┌──

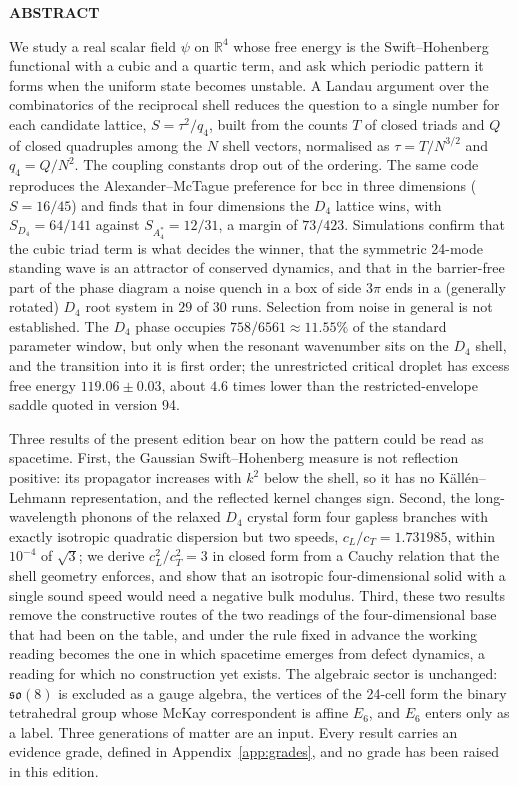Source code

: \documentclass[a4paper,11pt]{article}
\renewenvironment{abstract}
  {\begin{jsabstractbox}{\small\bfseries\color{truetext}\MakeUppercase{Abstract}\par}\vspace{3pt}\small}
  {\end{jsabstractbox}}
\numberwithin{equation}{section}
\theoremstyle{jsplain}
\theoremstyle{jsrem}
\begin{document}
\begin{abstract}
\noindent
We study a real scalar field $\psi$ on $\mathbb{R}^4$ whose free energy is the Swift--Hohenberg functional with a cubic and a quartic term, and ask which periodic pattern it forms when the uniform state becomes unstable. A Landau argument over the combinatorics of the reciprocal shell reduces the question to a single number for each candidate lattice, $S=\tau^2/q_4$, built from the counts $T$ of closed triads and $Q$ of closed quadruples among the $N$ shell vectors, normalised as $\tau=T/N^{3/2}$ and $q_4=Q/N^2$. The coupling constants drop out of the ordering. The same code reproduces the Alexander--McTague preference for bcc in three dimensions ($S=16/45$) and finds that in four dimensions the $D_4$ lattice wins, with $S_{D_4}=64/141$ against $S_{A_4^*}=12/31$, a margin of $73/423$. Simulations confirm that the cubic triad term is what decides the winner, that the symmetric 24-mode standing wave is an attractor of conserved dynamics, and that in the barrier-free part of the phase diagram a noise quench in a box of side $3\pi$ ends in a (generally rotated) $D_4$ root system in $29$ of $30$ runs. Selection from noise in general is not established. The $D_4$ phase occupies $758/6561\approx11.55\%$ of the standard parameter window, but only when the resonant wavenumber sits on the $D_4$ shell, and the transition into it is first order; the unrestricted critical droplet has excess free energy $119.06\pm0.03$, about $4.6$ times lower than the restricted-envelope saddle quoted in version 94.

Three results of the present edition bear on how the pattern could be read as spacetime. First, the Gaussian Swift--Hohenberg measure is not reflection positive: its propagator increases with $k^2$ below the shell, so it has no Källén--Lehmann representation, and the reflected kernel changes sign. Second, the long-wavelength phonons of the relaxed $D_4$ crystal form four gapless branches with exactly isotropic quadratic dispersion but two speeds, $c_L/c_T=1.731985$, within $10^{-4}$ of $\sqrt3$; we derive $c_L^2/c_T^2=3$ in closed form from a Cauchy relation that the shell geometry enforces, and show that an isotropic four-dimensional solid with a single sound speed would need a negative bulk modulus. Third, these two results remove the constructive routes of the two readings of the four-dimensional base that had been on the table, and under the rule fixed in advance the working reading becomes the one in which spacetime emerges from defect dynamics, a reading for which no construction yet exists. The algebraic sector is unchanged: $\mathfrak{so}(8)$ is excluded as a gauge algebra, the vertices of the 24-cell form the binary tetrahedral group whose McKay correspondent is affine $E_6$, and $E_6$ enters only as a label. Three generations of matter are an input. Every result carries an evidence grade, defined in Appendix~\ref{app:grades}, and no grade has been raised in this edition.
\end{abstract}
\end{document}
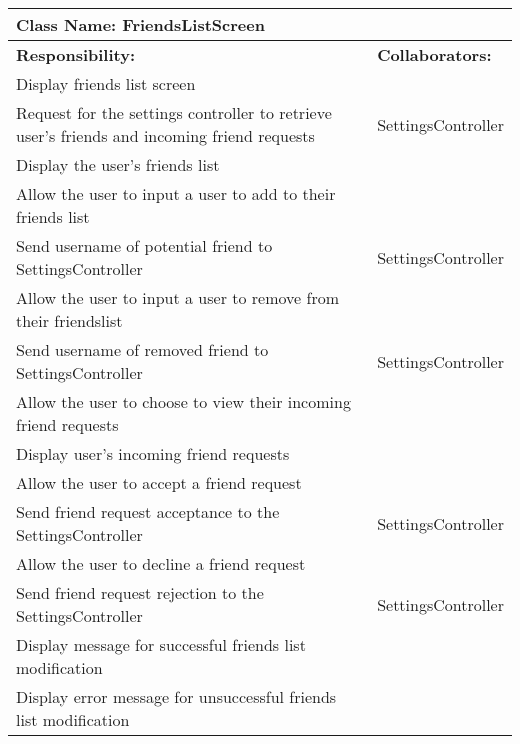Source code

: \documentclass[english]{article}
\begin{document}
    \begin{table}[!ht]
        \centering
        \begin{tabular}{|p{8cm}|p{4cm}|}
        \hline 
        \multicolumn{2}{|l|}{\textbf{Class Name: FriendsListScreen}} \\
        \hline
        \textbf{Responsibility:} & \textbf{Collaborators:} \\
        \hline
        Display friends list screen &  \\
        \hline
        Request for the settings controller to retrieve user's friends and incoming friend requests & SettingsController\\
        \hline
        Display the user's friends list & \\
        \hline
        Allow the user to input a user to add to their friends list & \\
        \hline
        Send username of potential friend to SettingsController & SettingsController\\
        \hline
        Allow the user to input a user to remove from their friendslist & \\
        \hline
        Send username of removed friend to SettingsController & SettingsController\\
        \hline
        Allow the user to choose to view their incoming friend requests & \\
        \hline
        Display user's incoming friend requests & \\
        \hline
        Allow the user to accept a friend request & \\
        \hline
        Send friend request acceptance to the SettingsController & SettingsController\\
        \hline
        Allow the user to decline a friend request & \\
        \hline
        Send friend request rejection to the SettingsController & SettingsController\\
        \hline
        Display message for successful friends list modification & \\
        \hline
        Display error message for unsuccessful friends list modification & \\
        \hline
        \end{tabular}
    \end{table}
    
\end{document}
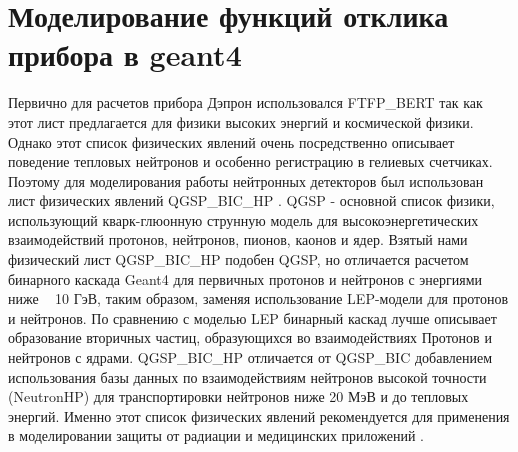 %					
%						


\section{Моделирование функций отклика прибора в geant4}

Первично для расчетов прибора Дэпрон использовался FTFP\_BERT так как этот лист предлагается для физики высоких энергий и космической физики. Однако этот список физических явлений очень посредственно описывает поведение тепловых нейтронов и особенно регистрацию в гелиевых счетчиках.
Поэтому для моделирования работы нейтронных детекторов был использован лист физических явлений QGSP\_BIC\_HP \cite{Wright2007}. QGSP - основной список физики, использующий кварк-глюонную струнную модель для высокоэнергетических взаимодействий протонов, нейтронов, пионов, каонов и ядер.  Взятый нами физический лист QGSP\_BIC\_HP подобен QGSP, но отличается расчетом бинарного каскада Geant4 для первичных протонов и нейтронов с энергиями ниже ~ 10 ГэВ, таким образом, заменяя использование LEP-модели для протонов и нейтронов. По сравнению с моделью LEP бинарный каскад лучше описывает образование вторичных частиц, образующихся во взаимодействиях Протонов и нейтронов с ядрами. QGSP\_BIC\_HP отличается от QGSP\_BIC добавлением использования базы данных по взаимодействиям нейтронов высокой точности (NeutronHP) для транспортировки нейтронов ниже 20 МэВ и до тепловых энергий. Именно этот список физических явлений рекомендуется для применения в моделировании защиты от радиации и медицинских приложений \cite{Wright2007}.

└──
┌──

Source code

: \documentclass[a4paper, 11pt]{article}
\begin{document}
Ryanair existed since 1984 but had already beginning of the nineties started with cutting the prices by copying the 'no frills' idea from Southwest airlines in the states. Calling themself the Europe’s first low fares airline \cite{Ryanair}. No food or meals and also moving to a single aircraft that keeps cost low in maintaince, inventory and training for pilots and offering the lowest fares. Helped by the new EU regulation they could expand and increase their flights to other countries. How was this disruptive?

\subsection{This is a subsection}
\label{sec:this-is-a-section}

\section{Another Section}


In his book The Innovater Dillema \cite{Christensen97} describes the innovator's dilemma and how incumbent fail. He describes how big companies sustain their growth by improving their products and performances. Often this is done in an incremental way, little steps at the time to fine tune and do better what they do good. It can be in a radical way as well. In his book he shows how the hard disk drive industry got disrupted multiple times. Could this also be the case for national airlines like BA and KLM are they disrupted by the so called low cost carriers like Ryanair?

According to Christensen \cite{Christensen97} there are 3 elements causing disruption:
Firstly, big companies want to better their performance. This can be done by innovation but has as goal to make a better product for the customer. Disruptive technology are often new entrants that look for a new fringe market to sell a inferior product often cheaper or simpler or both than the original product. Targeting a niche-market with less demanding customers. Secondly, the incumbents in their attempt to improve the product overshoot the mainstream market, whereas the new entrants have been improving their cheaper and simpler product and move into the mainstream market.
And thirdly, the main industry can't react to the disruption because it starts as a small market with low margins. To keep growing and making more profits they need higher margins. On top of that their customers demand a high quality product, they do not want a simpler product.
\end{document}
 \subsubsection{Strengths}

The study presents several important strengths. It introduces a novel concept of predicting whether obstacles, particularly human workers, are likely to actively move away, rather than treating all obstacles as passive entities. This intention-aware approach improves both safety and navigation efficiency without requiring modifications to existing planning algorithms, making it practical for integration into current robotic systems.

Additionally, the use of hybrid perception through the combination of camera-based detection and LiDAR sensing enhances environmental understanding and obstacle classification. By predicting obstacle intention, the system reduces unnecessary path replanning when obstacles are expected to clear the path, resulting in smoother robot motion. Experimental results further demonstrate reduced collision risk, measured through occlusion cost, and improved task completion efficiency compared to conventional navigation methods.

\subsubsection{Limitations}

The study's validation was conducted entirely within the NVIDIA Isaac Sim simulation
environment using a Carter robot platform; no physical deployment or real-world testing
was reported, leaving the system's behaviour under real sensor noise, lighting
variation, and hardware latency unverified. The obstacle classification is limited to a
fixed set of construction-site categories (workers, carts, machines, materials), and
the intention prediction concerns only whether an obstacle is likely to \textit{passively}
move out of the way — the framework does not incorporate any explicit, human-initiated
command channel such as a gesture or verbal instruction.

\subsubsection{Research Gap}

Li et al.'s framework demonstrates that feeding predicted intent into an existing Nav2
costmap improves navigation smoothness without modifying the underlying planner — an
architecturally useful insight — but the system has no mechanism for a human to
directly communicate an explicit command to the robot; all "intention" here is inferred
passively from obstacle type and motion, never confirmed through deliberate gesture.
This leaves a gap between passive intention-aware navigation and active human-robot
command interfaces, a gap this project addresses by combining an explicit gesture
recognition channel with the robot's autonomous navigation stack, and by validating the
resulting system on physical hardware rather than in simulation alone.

└──

Go through the entries above and copy each line with "framework" in it.

move out of the way — the framework does not incorporate any explicit, human-initiated
Li et al.'s framework demonstrates that feeding predicted intent into an existing Nav2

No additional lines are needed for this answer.